Hello there! I hope your New Year’s resolutions are just as lofty as mine. But if you need a little help with yours, Charlie is here to take care of you.
Seeking advice about the future? Problems with lovers? Just have something you need to get off your chest? Call Charlie!
James asks: Who is the most popular of the Yule Lads
I think the answer has to be Kertasníkir or CandleSnatcher.
- He brings the best gifts cause he’s the last.
- His major threat to society is eating candles.
- He’s a downright absolute handsome sensual cutie patootie. Just imagine: he waltzes in when all his brothers have left. He sets the mood with soft music and all the candles he’s stolen. He slow feeds you strawberries dipped in wax.
Yeah… it’s defo Kertasníkir.
Joe asks (in a private DM): Where are the best cruising spots in Iceland?
For those unaware, cruising refers to places gay men can cruise by to hookup. And as an amateur cruiser myself, I am sworn to secrecy. What I can tell you is places that SHOULD be cruising spots.
- Skeifan Hagkaup bathrooms (Diego gets to watch.)
- Duty Free at the KEF Airport (More like Booty Free)
- Crawlspace of the Grapevine offices (I’ve done it there a few times.)
- Your mother’s house (I am very mature.)
- The lookout tower at Húsdýragarðurinn (The chickens get to watch.)
Kolbeinn asks: What is Bjarni Ben doing now?
I still see him in my dreams, you know. In those states of sleep-filled delirium, I see us together. We’re cuddled up in a small Audi overlooking the beautiful Grótta lighthouse. His rough scandal-ridden hands clasp mine. I turn to meet his gaze, but he cannot look me in the face. Tears forming in his eyes he asks “Charlie, was I one of the good ones?”

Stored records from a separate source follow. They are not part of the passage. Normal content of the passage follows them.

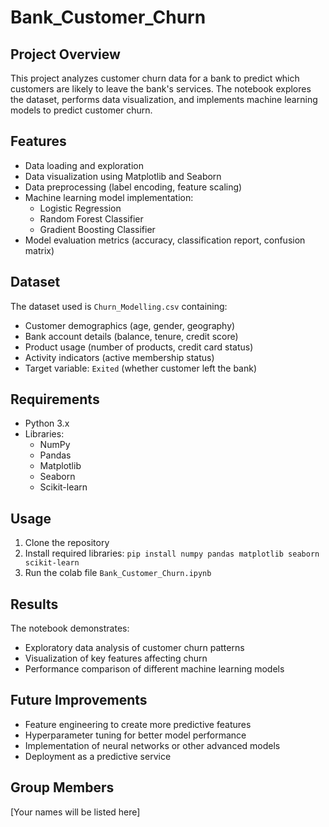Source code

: # Bank_Customer_Churn

## Project Overview
This project analyzes customer churn data for a bank to predict which customers are likely to leave the bank's services. The notebook explores the dataset, performs data visualization, and implements machine learning models to predict customer churn.

## Features
- Data loading and exploration
- Data visualization using Matplotlib and Seaborn
- Data preprocessing (label encoding, feature scaling)
- Machine learning model implementation:
  - Logistic Regression
  - Random Forest Classifier
  - Gradient Boosting Classifier
- Model evaluation metrics (accuracy, classification report, confusion matrix)

## Dataset
The dataset used is `Churn_Modelling.csv` containing:
- Customer demographics (age, gender, geography)
- Bank account details (balance, tenure, credit score)
- Product usage (number of products, credit card status)
- Activity indicators (active membership status)
- Target variable: `Exited` (whether customer left the bank)

## Requirements
- Python 3.x
- Libraries:
  - NumPy
  - Pandas
  - Matplotlib
  - Seaborn
  - Scikit-learn

## Usage
1. Clone the repository
2. Install required libraries: `pip install numpy pandas matplotlib seaborn scikit-learn`
3. Run the colab file `Bank_Customer_Churn.ipynb`

## Results
The notebook demonstrates:
- Exploratory data analysis of customer churn patterns
- Visualization of key features affecting churn
- Performance comparison of different machine learning models

## Future Improvements
- Feature engineering to create more predictive features
- Hyperparameter tuning for better model performance
- Implementation of neural networks or other advanced models
- Deployment as a predictive service

## Group Members
[Your names will be listed here]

“Bjarni Benjamín,” I say, my delicate fingers trailing his brick-shaped head, “If you have to ask, you know the answer…”. My love turns to me, mascara running down his face.
“Bjenni minn,” I say, and we cry until the next sunrise, which is in 36 hours.
…
Um… what was the question? What’s he doin’ now? Uuuh, he was in that James Corden Carpool Karaoke ripoff with the mayor of Reykjavík sometime in November. That’s all I remember. I think I need some air.
Well, someone’s got to give advice, and it might as well be me. I mean I’m used to giving advice as part of my work, and it’s always difficult when a group of new people ask questions for the first time, so I’m perfectly prepared to answer as best I can. I mean I have absolutely no idea what we’re doing here or what this newspaper is, but I am determined to enjoy myself! And oh my, this soup’s delicious!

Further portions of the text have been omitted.